Our evaluations focus on the out-of-sample data, following the common practice of previous works [1-3]. In addition to the out-of-sample setting, we further consider scenarios where distributions of history of training/test samples are different. Under this setting, source/target domains refer to the distribution of history in training/test data respectively.

“Especially wrt to the analogy to unsupervised domain adaption it is important to describe the exact setting more specifically”

We have revised the draft to distinguish between the domain shift from the confounding bias and that from the unconditional feature distribution shifts. The source/target domains in Section 3.4 are used as analogical names to describe the labeled and unlabeled subsets regarding a treatment value in the unsupervised domain adaptation framework to help us analyze the error of counterfactual outcome estimation, and are different from the definitions we use in Section 2. In Section 2, source/target domains describe the different distributions of the observed history between train/test data (i.e. the feature distribution shifts). For synthetic and semi-synthetic data, we always evaluate with data after removing treatment bias, while for real-world data we can only evaluate with factual examples. In both cases, settings “zero-shot transfer” and “data-efficient transfer” add feature distribution shifts between train and test, while the “standard supervised learning” setting has no unconditional feature distribution changes (results are reported in Table 6 in Appendix G).

“For reproducibility, the code for the experiments should be provided.”

We will release the code and data as soon as our work is published.

评论- (Cont.)

2023-11-19

“If the authors say that their main contribution is around self training ,why not use a proper method that is more grounded in the causal graph?”

One of our main contributions is to adapt self-supervised learning (SSL) for counterfactual outcome estimation over time. We provide theoretical insights for the contribution of SSL in Section 3.4 with the help of a UDA view of the counterfactual outcome estimation task, and we verify its contribution in ablation studies. Our results reveal that SSL-learned representations of history help alleviate the negative impact of the correlation between history and future treatments. We agree that digging into the internal causal graph of the observed history and developing data augmentation methods grounded in the internal graph would be a promising direction.

“This indicates that either the dataset does not contain a high-level of confounding by default or the self-supervised learning can already balance the representations. If the latter, possible (theoretical) intuition why this works would be interesting, especially to support the use of self-supervised learning in this setting.”

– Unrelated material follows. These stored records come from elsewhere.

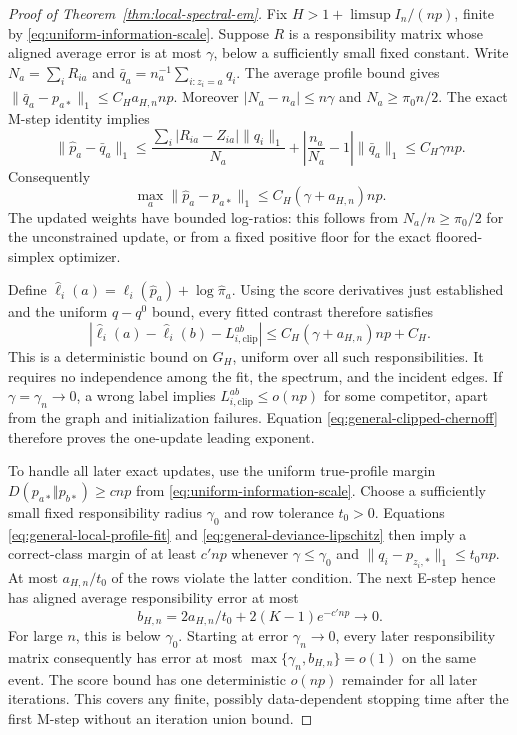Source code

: \begin{proof}[Proof of Theorem~\ref{thm:local-spectral-em}]
Fix $H>1+\limsup I_n/(np)$, finite by \eqref{eq:uniform-information-scale}. Suppose $R$ is a responsibility matrix whose aligned average
error is at most $\gamma$, below a sufficiently small fixed
constant.  Write $N_a=\sum_iR_{ia}$ and
$\bar q_a=n_a^{-1}\sum_{i:z_i=a}q_i$.  The average profile bound
gives $\|\bar q_a-p_{a*}\|_1\le C_Ha_{H,n}np$.
Moreover $|N_a-n_a|\le n\gamma$ and
$N_a\ge\pi_0n/2$.  The exact M-step identity implies
\[
 \|\widehat p_a-\bar q_a\|_1
 \le\frac{\sum_i|R_{ia}-Z_{ia}|\|q_i\|_1}{N_a}
    +\left|\frac{n_a}{N_a}-1\right|\|\bar q_a\|_1
 \le C_H\gamma np.
\]
Consequently
\begin{equation}
 \max_a\|\widehat p_a-p_{a*}\|_1
       \le C_H(\gamma+a_{H,n})np.
 \label{eq:general-local-profile-fit}
\end{equation}
The updated weights have bounded log-ratios: this follows from
$N_a/n\ge\pi_0/2$ for the unconstrained update, or from a fixed
positive floor for the exact floored-simplex optimizer.

Define $\widehat\ell_i(a)=\ell_i(\widehat p_a)+\log\widehat\pi_a$. Using the score derivatives just established and the uniform
$q-q^0$ bound, every fitted contrast therefore satisfies
\begin{equation}
 \left|\widehat\ell_i(a)-\widehat\ell_i(b)
       -L_{i,\mathrm{clip}}^{ab}\right|
       \le C_H(\gamma+a_{H,n})np+C_H.
 \label{eq:general-local-score-fit}
\end{equation}
This is a deterministic bound on $G_H$, uniform over all such
responsibilities.  It requires no independence among the fit,
the spectrum, and the incident edges.  If $\gamma=\gamma_n\to0$,
a wrong label implies
$L_{i,\mathrm{clip}}^{ab}\le o(np)$ for some competitor, apart
from the graph and initialization failures.  Equation
\eqref{eq:general-clipped-chernoff} therefore proves the
one-update leading exponent.

To handle all later exact updates, use the uniform true-profile
margin $D(p_{a*}\Vert p_{b*})\ge cnp$ from
\eqref{eq:uniform-information-scale}.  Choose a sufficiently
small fixed responsibility radius $\gamma_0$ and row tolerance
$t_0>0$.  Equations \eqref{eq:general-local-profile-fit} and
\eqref{eq:general-deviance-lipschitz} then imply a correct-class
margin of at least $c'np$ whenever $\gamma\le\gamma_0$ and
$\|q_i-p_{z_i,*}\|_1\le t_0np$.  At most $a_{H,n}/t_0$ of the
rows violate the latter condition.  The next E-step hence has
aligned average responsibility error at most
\begin{equation}
 b_{H,n}=2a_{H,n}/t_0+2(K-1)e^{-c'np}\longrightarrow0.
 \label{eq:general-basin-invariance}
\end{equation}
For large $n$, this is below $\gamma_0$.  Starting at error
$\gamma_n\to0$, every later responsibility matrix consequently
has error at most $\max\{\gamma_n,b_{H,n}\}=o(1)$ on the same
event.  The score bound has one deterministic $o(np)$ remainder
for all later iterations.  This covers any finite, possibly
data-dependent stopping time after the first M-step without
an iteration union bound.


\end{proof}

The reason for using self-supervised learning (SSL) is to leverage its ability to learn generalizable representations, which is important for both (i) counterfactual outcome estimation and (ii) cold-start scenarios. For (i), we provide a novel view to connect the counterfactual outcome estimation problem to the unsupervised domain adaptation (UDA) problem in Section 3.4 and show that the generalization error bound of counterfactual outcome estimation can be derived from the error bound of target domain data in the UDA problem. For (ii), the cold-start scenario is a more direct case of UDA, and using SSL again benefits the performance with its generalizable representations.

As we have discussed, existing works such as CRN and CT use adversarial losses to learn the balanced representations: representations should maintain the ability to predict outcomes but not treatments, which loses part of the history information and limits the outcome estimation ability, as well as increasing the training difficulties. In contrast, the SSL stage in our method enables generalization to counterfactual data without the cost of adversarial training. To evaluate the ability of treatment prediction of learned representations, we train a linear probe on representations and use the average accuracy of predicting each type of treatment as the metric. We use the same architecture of SCOT, extract the output of the encoder on the target domain data as the representations, and compare their accuracies in the following settings (i) trained with outcome prediction losses on source domain data without self-supervised learning; (ii) trained with self-supervised learning losses only; (iii) trained with self-supervised learning losses first and supervised outcome prediction losses later on source domain data (the zero-shot setting). The accuracies of treatment prediction are (i) 70.5% (ii) 71.4% and (iii) 71.1%. The results show that the self-supervised learning stage even slightly improves the treatment prediction ability of representations. This also verifies the conclusion in existing work [5] that the improved generalization of contrastive pre-training is not the result of invariant representations as conventional UDA methods.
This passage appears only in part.